Data records.

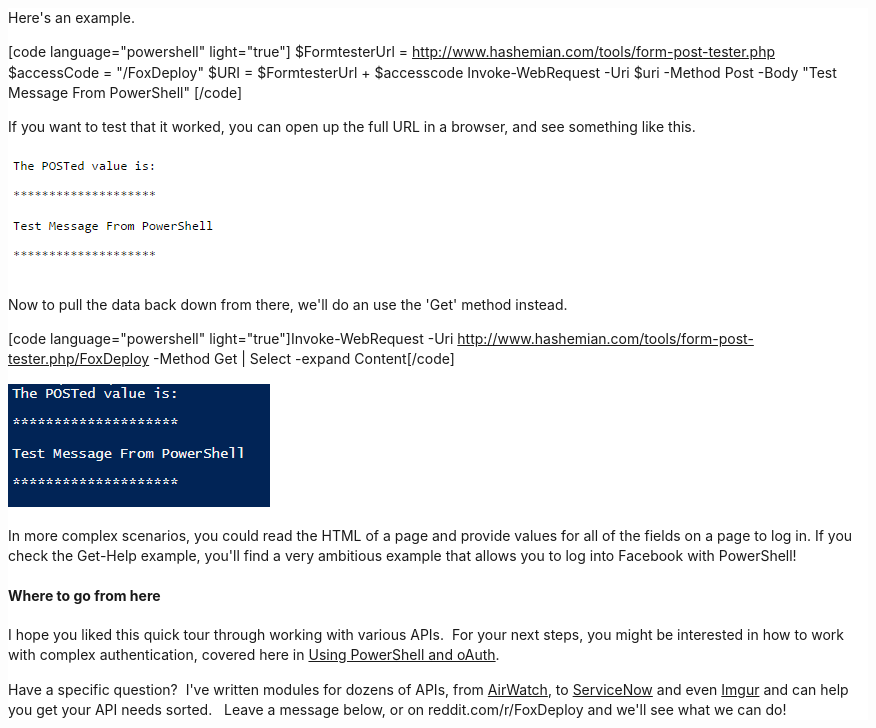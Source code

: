 Here's an example.

\[code language="powershell" light="true"\] $FormtesterUrl = http://www.hashemian.com/tools/form-post-tester.php $accessCode = "/FoxDeploy" $URI = $FormtesterUrl + $accesscode Invoke-WebRequest -Uri $uri -Method Post -Body "Test Message From PowerShell" \[/code\]

If you want to test that it worked, you can open up the full URL in a browser, and see something like this.

[![PostTestweb](images/posttestweb.png)](https://foxdeploy.files.wordpress.com/2014/11/posttestweb.png)

Now to pull the data back down from there, we'll do an use the 'Get' method instead.

\[code language="powershell" light="true"\]Invoke-WebRequest -Uri http://www.hashemian.com/tools/form-post-tester.php/FoxDeploy -Method Get | Select -expand Content\[/code\]

![PostTestPosh](images/posttestposh.png)

In more complex scenarios, you could read the HTML of a page and provide values for all of the fields on a page to log in. If you check the Get-Help example, you'll find a very ambitious example that allows you to log into Facebook with PowerShell!

#### Where to go from here

I hope you liked this quick tour through working with various APIs.  For your next steps, you might be interested in how to work with complex authentication, covered here in [Using PowerShell and oAuth](http://foxdeploy.com/2015/11/02/using-powershell-and-oauth/).

Have a specific question?  I've written modules for dozens of APIs, from [AirWatch](https://github.com/1RedOne/PSAirWatch), to [ServiceNow](https://github.com/1RedOne/PSServiceNow) and even [Imgur](https://github.com/1RedOne/PSImgur) and can help you get your API needs sorted.   Leave a message below, or on reddit.com/r/FoxDeploy and we'll see what we can do!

WHAT THE TASK REQUIRES.
Pictures do not belong in the copy. Repeat only the lines from the top of the records through the line containing "I hope you liked".

OUTPUT OF THE EXERCISE.
Source code

: Here's an example.

\[code language="powershell" light="true"\] $FormtesterUrl = http://www.hashemian.com/tools/form-post-tester.php $accessCode = "/FoxDeploy" $URI = $FormtesterUrl + $accesscode Invoke-WebRequest -Uri $uri -Method Post -Body "Test Message From PowerShell" \[/code\]

If you want to test that it worked, you can open up the full URL in a browser, and see something like this.

[![PostTestweb](images/posttestweb.png)](https://foxdeploy.files.wordpress.com/2014/11/posttestweb.png)

Now to pull the data back down from there, we'll do an use the 'Get' method instead.

\[code language="powershell" light="true"\]Invoke-WebRequest -Uri http://www.hashemian.com/tools/form-post-tester.php/FoxDeploy -Method Get | Select -expand Content\[/code\]

![PostTestPosh](images/posttestposh.png)

In more complex scenarios, you could read the HTML of a page and provide values for all of the fields on a page to log in. If you check the Get-Help example, you'll find a very ambitious example that allows you to log into Facebook with PowerShell!

#### Where to go from here

I hope you liked this quick tour through working with various APIs.  For your next steps, you might be interested in how to work with complex authentication, covered here in [Using PowerShell and oAuth](http://foxdeploy.com/2015/11/02/using-powershell-and-oauth/).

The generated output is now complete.